Au 50 de la rue Kirov, l’histoire s’est arrêtée. «C’est resté exactement comme quand elle était petite», dit l’ex-voisine Ludmilla Gregorianska. Ioulia, raconte-t-elle, était une «gamine sauvage, toujours en bas dans la cour à jouer au foot et à se bagarrer avec les garçons ». Son père, elle ne l’a presque pas connu: il a quitté la famille quand elle avait 3 ans.

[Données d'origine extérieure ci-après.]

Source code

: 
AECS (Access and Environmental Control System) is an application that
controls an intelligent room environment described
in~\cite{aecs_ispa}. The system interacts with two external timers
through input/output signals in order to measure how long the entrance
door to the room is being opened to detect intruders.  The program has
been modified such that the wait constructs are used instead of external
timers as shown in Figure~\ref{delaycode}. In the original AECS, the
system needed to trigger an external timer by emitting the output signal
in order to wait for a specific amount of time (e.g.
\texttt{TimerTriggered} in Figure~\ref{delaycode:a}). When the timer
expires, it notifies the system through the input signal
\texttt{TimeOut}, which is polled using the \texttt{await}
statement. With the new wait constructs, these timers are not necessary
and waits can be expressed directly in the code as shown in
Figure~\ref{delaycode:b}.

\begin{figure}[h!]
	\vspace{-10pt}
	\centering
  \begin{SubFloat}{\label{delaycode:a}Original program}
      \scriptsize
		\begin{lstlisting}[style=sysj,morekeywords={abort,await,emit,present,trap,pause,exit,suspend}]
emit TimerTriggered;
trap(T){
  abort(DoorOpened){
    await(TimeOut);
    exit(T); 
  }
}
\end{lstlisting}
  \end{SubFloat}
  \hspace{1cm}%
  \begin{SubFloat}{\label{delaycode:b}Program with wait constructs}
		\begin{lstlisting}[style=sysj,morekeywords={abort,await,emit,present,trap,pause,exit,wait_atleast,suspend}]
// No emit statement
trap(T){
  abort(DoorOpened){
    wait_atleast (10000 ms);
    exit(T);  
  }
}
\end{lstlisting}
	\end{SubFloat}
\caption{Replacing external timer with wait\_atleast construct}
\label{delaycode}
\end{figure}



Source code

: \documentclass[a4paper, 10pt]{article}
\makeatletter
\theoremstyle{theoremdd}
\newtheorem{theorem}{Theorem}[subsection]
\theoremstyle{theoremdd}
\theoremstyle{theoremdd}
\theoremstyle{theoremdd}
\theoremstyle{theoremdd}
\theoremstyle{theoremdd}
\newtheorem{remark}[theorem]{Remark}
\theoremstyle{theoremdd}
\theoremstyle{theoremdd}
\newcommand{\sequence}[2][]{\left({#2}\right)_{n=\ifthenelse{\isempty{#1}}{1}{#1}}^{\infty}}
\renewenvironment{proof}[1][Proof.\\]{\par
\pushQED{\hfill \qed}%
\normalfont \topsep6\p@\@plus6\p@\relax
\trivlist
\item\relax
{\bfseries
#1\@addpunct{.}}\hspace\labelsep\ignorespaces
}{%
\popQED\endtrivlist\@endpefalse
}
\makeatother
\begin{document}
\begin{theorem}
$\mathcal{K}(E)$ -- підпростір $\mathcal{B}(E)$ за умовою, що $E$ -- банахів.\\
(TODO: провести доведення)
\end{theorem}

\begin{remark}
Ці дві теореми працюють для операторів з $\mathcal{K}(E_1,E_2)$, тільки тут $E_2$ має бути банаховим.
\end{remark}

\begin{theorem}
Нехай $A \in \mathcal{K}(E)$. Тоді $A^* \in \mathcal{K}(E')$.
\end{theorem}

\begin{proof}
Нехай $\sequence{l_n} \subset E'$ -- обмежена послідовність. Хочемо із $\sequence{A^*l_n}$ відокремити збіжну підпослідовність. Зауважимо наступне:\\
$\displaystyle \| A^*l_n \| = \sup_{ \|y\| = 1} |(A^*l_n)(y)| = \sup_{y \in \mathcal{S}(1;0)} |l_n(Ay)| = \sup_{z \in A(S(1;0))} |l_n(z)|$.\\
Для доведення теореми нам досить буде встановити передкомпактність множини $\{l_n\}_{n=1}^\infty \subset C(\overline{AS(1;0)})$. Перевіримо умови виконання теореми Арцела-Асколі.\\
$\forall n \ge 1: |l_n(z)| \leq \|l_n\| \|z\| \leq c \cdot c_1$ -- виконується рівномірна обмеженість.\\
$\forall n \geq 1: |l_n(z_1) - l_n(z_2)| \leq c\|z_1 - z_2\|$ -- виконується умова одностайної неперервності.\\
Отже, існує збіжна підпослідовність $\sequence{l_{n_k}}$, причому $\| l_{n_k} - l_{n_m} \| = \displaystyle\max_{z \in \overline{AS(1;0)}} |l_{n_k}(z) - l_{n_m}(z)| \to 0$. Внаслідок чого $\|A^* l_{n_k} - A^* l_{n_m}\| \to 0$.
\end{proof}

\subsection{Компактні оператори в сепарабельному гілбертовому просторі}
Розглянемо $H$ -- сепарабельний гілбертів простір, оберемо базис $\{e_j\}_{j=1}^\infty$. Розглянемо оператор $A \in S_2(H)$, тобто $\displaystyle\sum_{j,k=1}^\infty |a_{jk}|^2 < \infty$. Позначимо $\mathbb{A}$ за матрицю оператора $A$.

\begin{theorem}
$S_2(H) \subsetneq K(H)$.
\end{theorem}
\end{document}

Mais Ioulia se distingue très tôt dans le voisinage: premier prix d’un concours de débat, brillante bachelière, comédienne douée dans une troupe de théâtre, fan de Bach et des Beatles, elle est adorée par ses camarades de classe. Son seul but: sortir de la pauvreté, quitter sa grise banlieue. A 19 ans, elle épouse le fils d’un fonctionnaire du Parti: c’est le premier pas de son ascension sociale, même pas freiné par la naissance un an plus tard de sa fille Evguenia. Elle obtient un diplôme d’honneur en sciences économiques et se met au service d’une entreprise de machines-outils travaillant pour l’armée. Quelques mois plus tard, Mikhaïl Gorbatchev devient premier secrétaire du PCUS: des expériences d’économie de marché sont alors autorisées. A l’aide d’un prêt de 5000 dollars, elle ouvre une vidéothèque où elle loue des films étrangers jusqu’alors interdits. Le rayon érotique marche à fond de train et le tiroir-caisse se remplit.
Obsession du pouvoir
En 1989, Ioulia Timochenko fonde avec son mari une entreprise qui fournit les tuyaux des oléoducs et gazoducs. Rapide et dénuée de scrupules, Ioulia Timochenko a vite compris que rien ne sera plus essentiel à l’avenir que la sécurité énergétique. Et que rien ne sera plus lucratif non plus. Fin 1991, l’implosion de l’URSS et l’indépendance de l’Ukraine donnent le branle à la ruée vers l’or pour les entrepreneurs les plus malins, capables de commercer avec la Russie. Ioulia Timochenko rafle tout ce qu’elle peut, elle est obsédée par le pouvoir et l’argent et ne le niera jamais: « Dans mon enfance, j’ai appris à compter chaque kopeck. Je suis arrivée aux affaires un peu par hasard mais j’étais prédestinée à la politique depuis le début.»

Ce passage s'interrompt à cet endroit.